If, like me, you don't need the political stuff or the overly explicit analysis of cursing, just skim over that.
  Good but dense September 30, 2008 I am a Pinker fan and I enjoyed this book but it is closely written with much detailed linguistic background to support Pinker's ideas on the relation between cognition and language. Entertaining sections include the one on dirty words and his critique of Fodor's "Extreme Nativism":
"Fodor is a brilliant, witty, and pugnacious scholar who, among other things, helped to lay the conceptual foundations for cognitive science and to develop the scientific study of sentence comprehension.5 His notorious theory that we are born with some fifty thousand innate concepts (a conventional estimate of the number of words in a typical English speaker's vocabulary) makes an appearance here not as a player in the nature-nurture debate but as a player in the debate over how the meanings of words are represented in people's minds. In the preceding chapter, I proposed that the human mind contains representations of the meanings of words which are composed of more basic concepts like "cause," "means," "event," and "place." Fodor begs to differ. He believes that the meanings of words are atoms, in the original sense of things that cannot be split. ......"

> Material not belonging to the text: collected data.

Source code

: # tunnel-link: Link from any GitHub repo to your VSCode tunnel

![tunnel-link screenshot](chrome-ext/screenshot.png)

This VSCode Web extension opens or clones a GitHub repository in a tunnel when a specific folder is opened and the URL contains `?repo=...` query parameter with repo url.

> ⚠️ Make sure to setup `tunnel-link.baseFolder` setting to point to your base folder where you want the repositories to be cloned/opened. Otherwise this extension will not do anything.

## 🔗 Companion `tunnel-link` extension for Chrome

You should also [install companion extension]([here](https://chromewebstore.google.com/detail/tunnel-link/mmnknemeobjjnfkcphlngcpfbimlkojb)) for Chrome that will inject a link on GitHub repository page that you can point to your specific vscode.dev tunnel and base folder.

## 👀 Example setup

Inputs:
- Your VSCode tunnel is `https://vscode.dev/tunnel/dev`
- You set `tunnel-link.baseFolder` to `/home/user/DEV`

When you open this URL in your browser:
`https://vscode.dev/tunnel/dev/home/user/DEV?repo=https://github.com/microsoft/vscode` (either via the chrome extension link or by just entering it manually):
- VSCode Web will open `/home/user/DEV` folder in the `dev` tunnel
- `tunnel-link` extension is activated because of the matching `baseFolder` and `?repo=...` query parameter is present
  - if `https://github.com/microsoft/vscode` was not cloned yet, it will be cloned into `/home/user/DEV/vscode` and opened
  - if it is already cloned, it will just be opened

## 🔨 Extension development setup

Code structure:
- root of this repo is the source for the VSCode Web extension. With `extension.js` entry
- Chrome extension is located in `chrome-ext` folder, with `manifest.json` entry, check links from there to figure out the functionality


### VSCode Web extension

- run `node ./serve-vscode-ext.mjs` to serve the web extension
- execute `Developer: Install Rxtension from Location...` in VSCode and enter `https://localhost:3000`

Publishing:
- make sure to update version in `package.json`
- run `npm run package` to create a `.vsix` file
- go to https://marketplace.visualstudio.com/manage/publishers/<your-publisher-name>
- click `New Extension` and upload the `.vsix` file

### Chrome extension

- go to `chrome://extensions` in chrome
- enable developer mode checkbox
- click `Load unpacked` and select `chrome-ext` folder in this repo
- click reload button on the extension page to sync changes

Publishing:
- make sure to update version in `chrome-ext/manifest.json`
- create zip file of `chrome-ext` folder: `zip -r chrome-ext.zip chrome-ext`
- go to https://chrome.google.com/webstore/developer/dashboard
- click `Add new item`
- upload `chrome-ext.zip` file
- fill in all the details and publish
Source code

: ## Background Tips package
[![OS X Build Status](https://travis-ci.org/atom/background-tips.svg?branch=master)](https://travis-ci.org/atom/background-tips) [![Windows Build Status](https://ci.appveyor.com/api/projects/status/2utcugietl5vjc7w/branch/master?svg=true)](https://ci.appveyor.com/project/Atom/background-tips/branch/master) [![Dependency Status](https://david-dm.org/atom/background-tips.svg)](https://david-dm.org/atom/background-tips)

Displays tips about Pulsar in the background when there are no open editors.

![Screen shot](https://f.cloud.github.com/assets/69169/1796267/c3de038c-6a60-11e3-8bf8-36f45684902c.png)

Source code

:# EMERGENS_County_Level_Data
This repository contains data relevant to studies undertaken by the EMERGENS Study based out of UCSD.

  Pinker overrated September 12, 2008 2 out of 12 found this review helpful
Pinker is a walking repository and critic of the ideas and written expressions of others, and he's the man to explain, say, Chomsky to you (if you can stomach it), but he's stuck in academdom. Everything I have experienced Steve saying somehow disappoints me--it's fluffed up, and can be condensed into smaller packs of information. He seems, perhaps innately, to be constructing an impenetrable wall of unnecessary denseness in an effort, woont u kno it, to simplify and clarify "language". The result is gunk in the engine of communication.
  Great book that covers the most important part of linguistics September 8, 2008 2 out of 2 found this review helpful
The Stuff of Thought is a book that covers the interaction between language and reality. I've read some other books on linguistics, but I found this to be the most interesting. Part of it is the fact that Pinker is a good author that bridges the gap between popular science and real research. The other part is that I think that semantics is the most important, and interesting part of linguistics.
Steven does a great job of presenting his views on how language shows us the inner workings of the brain, and I think he makes a very strong, and interesting, case.